One- and two-dimensional NOE measurements were undertaken for establishing spatial proximities of protons.¹³ Standard pulse sequences and those with the elimination of strong interference caused by zero-quantum coherence were employed.¹⁷ 2D EASY-ROESY spectra were also acquired. The main advantage of this experiment is that artifacts due to J-couplings are minimised. It has also been shown to yield reliable intramolecular distances without a sample-specific setup.¹²

Calculations

Initial structures for quantum-mechanical calculations were built and optimized using PCMODEL (version 8.5).¹⁸ The MMX force field was used for energy evaluations.^18,19 Relaxed grid search (RGS) analysis¹⁸ was carried out for each conformer considered using PCMODEL. RGS is a systematic method, which involves creation of a large number of starting configurations and mapping out the shape of the potential energy surface.

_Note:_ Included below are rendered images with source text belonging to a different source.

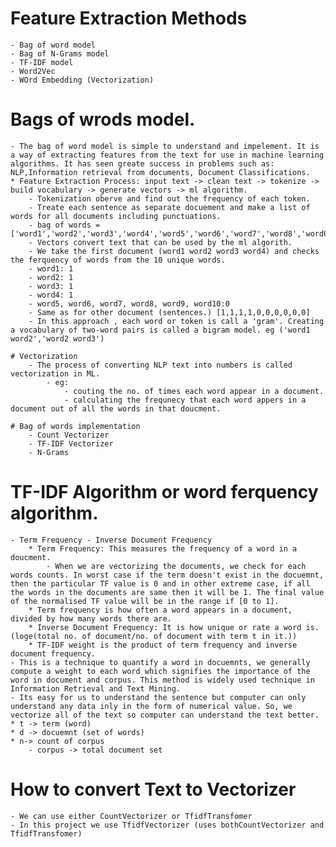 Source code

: # Feature Extraction Methods

    - Bag of word model
    - Bag of N-Grams model
    - TF-IDF model
    - Word2Vec
    - WOrd Embedding (Vectorization)

# Bags of wrods model.

    - The bag of word model is simple to understand and impelement. It is a way of extracting features from the text for use in machine learning algorithms. It has seen greate success in problems such as: NLP,Information retrieval from documents, Document Classifications.
    * Feature Extraction Process: input text -> clean text -> tokenize -> build vocabulary -> generate vectors -> ml algorithm.
        - Tokenization oberve and find out the frequency of each token.
        - Treate each sentence as separate docuement and make a list of words for all documents including punctuations.
        - bag of words =['word1','word2','word3','word4','word5','word6','word7','word8','word0','word10']
        - Vectors convert text that can be used by the ml algorith.
        - We take the first document (word1 word2 word3 word4) and checks the ferquency of words from the 10 unique words.
        - word1: 1
        - word2: 1
        - word3: 1
        - word4: 1
        - word5, word6, word7, word8, word9, word10:0
        - Same as for other document (sentences.) [1,1,1,1,0,0,0,0,0,0]
        - In this approach , each word or token is call a 'gram'. Creating a vocabulary of two-word pairs is called a bigram model. eg ('word1 word2','word2 word3')

    # Vectorization
        - The process of converting NLP text into numbers is called vectorization in ML.
            - eg:
                - couting the no. of times each word appear in a document.
                - calculating the frequnecy that each word appers in a document out of all the words in that doucment.

    # Bag of words implementation
        - Count Vectorizer
        - TF-IDF Vectorizer
        - N-Grams

# TF-IDF Algorithm or word ferquency algorithm.

    - Term Frequency - Inverse Document Frequency
        * Term Frequency: This measures the frequency of a word in a doucment.
            - When we are vectorizing the documents, we check for each words counts. In worst case if the term doesn't exist in the docuemnt, then the particular TF value is 0 and in other extreme case, if all the words in the documents are same then it will be 1. The final value of the normalised TF value will be in the range if [0 to 1].
        * Term frequency is how often a word appears in a document, divided by how many words there are.
        * Inverse Document Frequency: It is how unique or rate a word is.(loge(total no. of document/no. of document with term t in it.))
        * TF-IDF weight is the product of term frequency and inverse document frequency.
    - This is a technique to quantify a word in docuemnts, we generally compute a weight to each word which signifies the importance of the word in document and corpus. This method is widely used technique in Information Retrieval and Text Mining.
    - Its easy for us to understand the sentence but computer can only understand any data inly in the form of numerical value. So, we vectorize all of the text so computer can understand the text better.
    * t -> term (word)
    * d -> docuemnt (set of words)
    * n-> count of corpus
        - corpus -> total document set

# How to convert Text to Vectorizer

    - We can use either CountVectorizer or TfidfTransfomer
    - In this project we use TfidfVectorizer (uses bothCountVectorizer and TfidfTransfomer)
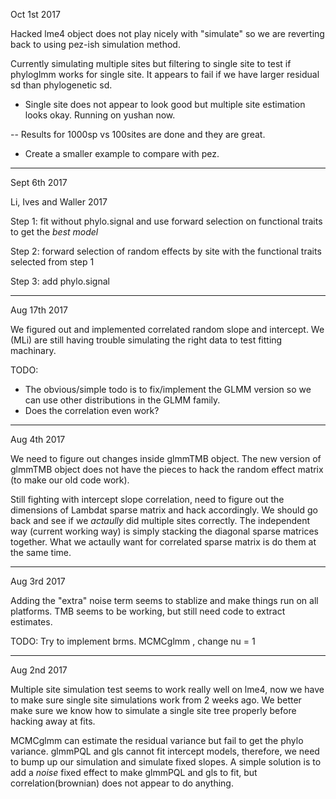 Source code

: Oct 1st 2017

Hacked lme4 object does not play nicely with "simulate" so we are reverting back to using pez-ish simulation method.

Currently simulating multiple sites but filtering to single site to test if phyloglmm works for single site. It appears to fail if we have larger residual sd than phylogenetic sd. 

- Single site does not appear to look good but multiple site estimation looks okay. Running on yushan now.

-- Results for 1000sp vs 100sites are done and they are great. 

- Create a smaller example to compare with pez. 



----------------------------------------------------------------------


Sept 6th 2017

Li, Ives and Waller 2017

Step 1: fit without phylo.signal and use forward selection on functional traits to get the _best model_

Step 2: forward selection of random effects by site with the functional traits selected from step 1

Step 3: add phylo.signal


----------------------------------------------------------------------



Aug 17th 2017

We figured out and implemented correlated random slope and intercept.
We (MLi) are still having trouble simulating the right data to test fitting machinary. 

TODO:

- The obvious/simple todo is to fix/implement the GLMM version so we can use other distributions in the GLMM family.
- Does the correlation even work? 
----------------------------------------------------------------------

Aug 4th 2017

We need to figure out changes inside glmmTMB object.
The new version of glmmTMB object does not have the pieces to hack the random effect matrix (to make our old code work).

Still fighting with intercept slope correlation, need to figure out the dimensions of Lambdat sparse matrix and hack accordingly. 
We should go back and see if we _actaully_ did multiple sites correctly.
The independent way (current working way) is simply stacking the diagonal sparse matrices together. 
What we actaully want for correlated sparse matrix is do them at the same time.



----------------------------------------------------------------------

Aug 3rd 2017

Adding the "extra" noise term seems to stablize and make things run on all platforms.
TMB seems to be working, but still need code to extract estimates.

TODO:
Try to implement brms.
MCMCglmm , change nu = 1

----------------------------------------------------------------------


Aug 2nd 2017

Multiple site simulation test seems to work really well on lme4, now we have to make sure single site simulations work from 2 weeks ago.
We better make sure we know how to simulate a single site tree properly before hacking away at fits.

MCMCglmm can estimate the residual variance but fail to get the phylo variance. 
glmmPQL and gls cannot fit intercept models, therefore, we need to bump up our simulation and simulate fixed slopes.
A simple solution is to add a _noise_ fixed effect to make glmmPQL and gls to fit, but correlation(brownian) does not appear to do anything. 

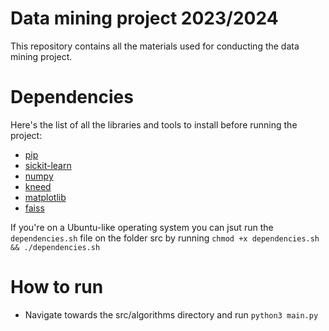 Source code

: # Data mining project 2023/2024
This repository contains all the materials used for conducting the data mining project.

# Dependencies
Here's the list of all the libraries and tools to install before running the project:
* [pip](https://pypi.org/project/pip/)
* [sickit-learn](https://scikit-learn.org/stable/)
* [numpy](https://numpy.org/)
* [kneed](https://pypi.org/project/kneed/)
* [matplotlib](https://pypi.org/project/matplotlib/)
* [faiss](https://pypi.org/project/faiss-cpu/)

If you're on a Ubuntu-like operating system you can jsut run the `dependencies.sh` file on the folder src by running `chmod +x dependencies.sh && ./dependencies.sh`

# How to run
* Navigate towards the src/algorithms directory and run `python3 main.py`
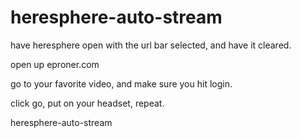 # heresphere-auto-stream

have heresphere open with the url bar selected, and have it cleared.

open up eproner.com 

go to your favorite video, and make sure you hit login. 

click go, put on your headset, repeat.  

heresphere-auto-stream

In this method the rotatable bonds of interest are first identified. The calculation starts by evaluating the energy when all the rotatable bonds are set to 180°. The bonds are then rotated sequentially and all the structures are minimized and sorted based on their total energy, with any duplicate configurations removed. Since the total number of energy evaluations can be very large (usually several hundreds or thousands depending on the number of rotatable bonds), the energies of conformers were calculated using molecular mechanics method and the MMX force field.

In some cases, the RGS derived structures were further optimized via semi-empirical PM6²⁰ calculations using Gaussian 09. The reaction field method IEFPCM²¹ was used to account for water solvent effects in PM6 calculations.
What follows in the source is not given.